_TASK REQUIREMENTS_:
Give the data below again exactly as it stands. Omit the pictures.

Source data

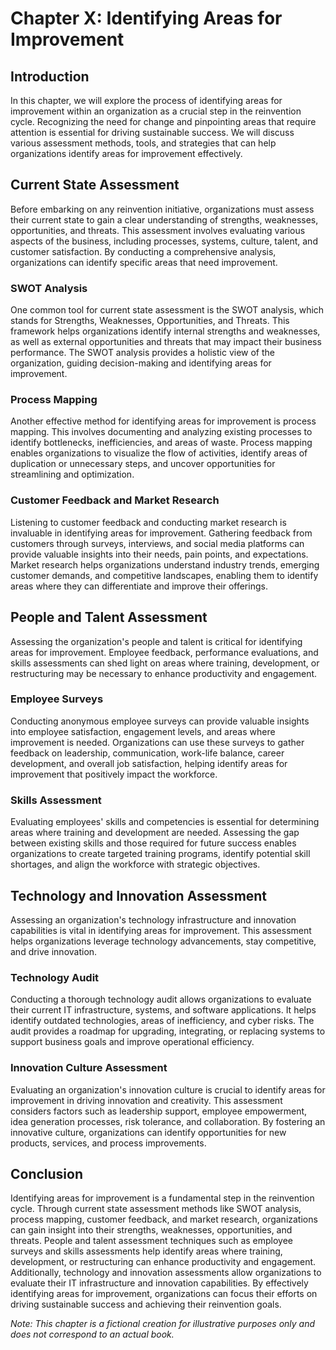 Chapter X: Identifying Areas for Improvement
============================================

Introduction
------------

In this chapter, we will explore the process of identifying areas for improvement within an organization as a crucial step in the reinvention cycle. Recognizing the need for change and pinpointing areas that require attention is essential for driving sustainable success. We will discuss various assessment methods, tools, and strategies that can help organizations identify areas for improvement effectively.

Current State Assessment
------------------------

Before embarking on any reinvention initiative, organizations must assess their current state to gain a clear understanding of strengths, weaknesses, opportunities, and threats. This assessment involves evaluating various aspects of the business, including processes, systems, culture, talent, and customer satisfaction. By conducting a comprehensive analysis, organizations can identify specific areas that need improvement.

### SWOT Analysis

One common tool for current state assessment is the SWOT analysis, which stands for Strengths, Weaknesses, Opportunities, and Threats. This framework helps organizations identify internal strengths and weaknesses, as well as external opportunities and threats that may impact their business performance. The SWOT analysis provides a holistic view of the organization, guiding decision-making and identifying areas for improvement.

### Process Mapping

Another effective method for identifying areas for improvement is process mapping. This involves documenting and analyzing existing processes to identify bottlenecks, inefficiencies, and areas of waste. Process mapping enables organizations to visualize the flow of activities, identify areas of duplication or unnecessary steps, and uncover opportunities for streamlining and optimization.

### Customer Feedback and Market Research

Listening to customer feedback and conducting market research is invaluable in identifying areas for improvement. Gathering feedback from customers through surveys, interviews, and social media platforms can provide valuable insights into their needs, pain points, and expectations. Market research helps organizations understand industry trends, emerging customer demands, and competitive landscapes, enabling them to identify areas where they can differentiate and improve their offerings.

People and Talent Assessment
----------------------------

Assessing the organization's people and talent is critical for identifying areas for improvement. Employee feedback, performance evaluations, and skills assessments can shed light on areas where training, development, or restructuring may be necessary to enhance productivity and engagement.

### Employee Surveys

Conducting anonymous employee surveys can provide valuable insights into employee satisfaction, engagement levels, and areas where improvement is needed. Organizations can use these surveys to gather feedback on leadership, communication, work-life balance, career development, and overall job satisfaction, helping identify areas for improvement that positively impact the workforce.

### Skills Assessment

Evaluating employees' skills and competencies is essential for determining areas where training and development are needed. Assessing the gap between existing skills and those required for future success enables organizations to create targeted training programs, identify potential skill shortages, and align the workforce with strategic objectives.

Technology and Innovation Assessment
------------------------------------

Assessing an organization's technology infrastructure and innovation capabilities is vital in identifying areas for improvement. This assessment helps organizations leverage technology advancements, stay competitive, and drive innovation.

### Technology Audit

Conducting a thorough technology audit allows organizations to evaluate their current IT infrastructure, systems, and software applications. It helps identify outdated technologies, areas of inefficiency, and cyber risks. The audit provides a roadmap for upgrading, integrating, or replacing systems to support business goals and improve operational efficiency.

### Innovation Culture Assessment

Evaluating an organization's innovation culture is crucial to identify areas for improvement in driving innovation and creativity. This assessment considers factors such as leadership support, employee empowerment, idea generation processes, risk tolerance, and collaboration. By fostering an innovative culture, organizations can identify opportunities for new products, services, and process improvements.

Conclusion
----------

Identifying areas for improvement is a fundamental step in the reinvention cycle. Through current state assessment methods like SWOT analysis, process mapping, customer feedback, and market research, organizations can gain insight into their strengths, weaknesses, opportunities, and threats. People and talent assessment techniques such as employee surveys and skills assessments help identify areas where training, development, or restructuring can enhance productivity and engagement. Additionally, technology and innovation assessments allow organizations to evaluate their IT infrastructure and innovation capabilities. By effectively identifying areas for improvement, organizations can focus their efforts on driving sustainable success and achieving their reinvention goals.

*Note: This chapter is a fictional creation for illustrative purposes only and does not correspond to an actual book.*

_EXPECTED ANSWER_:
 Chapter X: Identifying Areas for Improvement
============================================

Introduction
------------

In this chapter, we will explore the process of identifying areas for improvement within an organization as a crucial step in the reinvention cycle. Recognizing the need for change and pinpointing areas that require attention is essential for driving sustainable success. We will discuss various assessment methods, tools, and strategies that can help organizations identify areas for improvement effectively.

Current State Assessment
------------------------

Before embarking on any reinvention initiative, organizations must assess their current state to gain a clear understanding of strengths, weaknesses, opportunities, and threats. This assessment involves evaluating various aspects of the business, including processes, systems, culture, talent, and customer satisfaction. By conducting a comprehensive analysis, organizations can identify specific areas that need improvement.

### SWOT Analysis

One common tool for current state assessment is the SWOT analysis, which stands for Strengths, Weaknesses, Opportunities, and Threats. This framework helps organizations identify internal strengths and weaknesses, as well as external opportunities and threats that may impact their business performance. The SWOT analysis provides a holistic view of the organization, guiding decision-making and identifying areas for improvement.

### Process Mapping

Another effective method for identifying areas for improvement is process mapping. This involves documenting and analyzing existing processes to identify bottlenecks, inefficiencies, and areas of waste. Process mapping enables organizations to visualize the flow of activities, identify areas of duplication or unnecessary steps, and uncover opportunities for streamlining and optimization.

### Customer Feedback and Market Research

Listening to customer feedback and conducting market research is invaluable in identifying areas for improvement. Gathering feedback from customers through surveys, interviews, and social media platforms can provide valuable insights into their needs, pain points, and expectations. Market research helps organizations understand industry trends, emerging customer demands, and competitive landscapes, enabling them to identify areas where they can differentiate and improve their offerings.

People and Talent Assessment
----------------------------

Assessing the organization's people and talent is critical for identifying areas for improvement. Employee feedback, performance evaluations, and skills assessments can shed light on areas where training, development, or restructuring may be necessary to enhance productivity and engagement.

### Employee Surveys

Conducting anonymous employee surveys can provide valuable insights into employee satisfaction, engagement levels, and areas where improvement is needed. Organizations can use these surveys to gather feedback on leadership, communication, work-life balance, career development, and overall job satisfaction, helping identify areas for improvement that positively impact the workforce.

### Skills Assessment

Evaluating employees' skills and competencies is essential for determining areas where training and development are needed. Assessing the gap between existing skills and those required for future success enables organizations to create targeted training programs, identify potential skill shortages, and align the workforce with strategic objectives.

Technology and Innovation Assessment
------------------------------------

Assessing an organization's technology infrastructure and innovation capabilities is vital in identifying areas for improvement. This assessment helps organizations leverage technology advancements, stay competitive, and drive innovation.

### Technology Audit

Conducting a thorough technology audit allows organizations to evaluate their current IT infrastructure, systems, and software applications. It helps identify outdated technologies, areas of inefficiency, and cyber risks. The audit provides a roadmap for upgrading, integrating, or replacing systems to support business goals and improve operational efficiency.

### Innovation Culture Assessment

Evaluating an organization's innovation culture is crucial to identify areas for improvement in driving innovation and creativity. This assessment considers factors such as leadership support, employee empowerment, idea generation processes, risk tolerance, and collaboration. By fostering an innovative culture, organizations can identify opportunities for new products, services, and process improvements.

Conclusion
----------

Identifying areas for improvement is a fundamental step in the reinvention cycle. Through current state assessment methods like SWOT analysis, process mapping, customer feedback, and market research, organizations can gain insight into their strengths, weaknesses, opportunities, and threats. People and talent assessment techniques such as employee surveys and skills assessments help identify areas where training, development, or restructuring can enhance productivity and engagement. Additionally, technology and innovation assessments allow organizations to evaluate their IT infrastructure and innovation capabilities. By effectively identifying areas for improvement, organizations can focus their efforts on driving sustainable success and achieving their reinvention goals.

*Note: This chapter is a fictional creation for illustrative purposes only and does not correspond to an actual book.*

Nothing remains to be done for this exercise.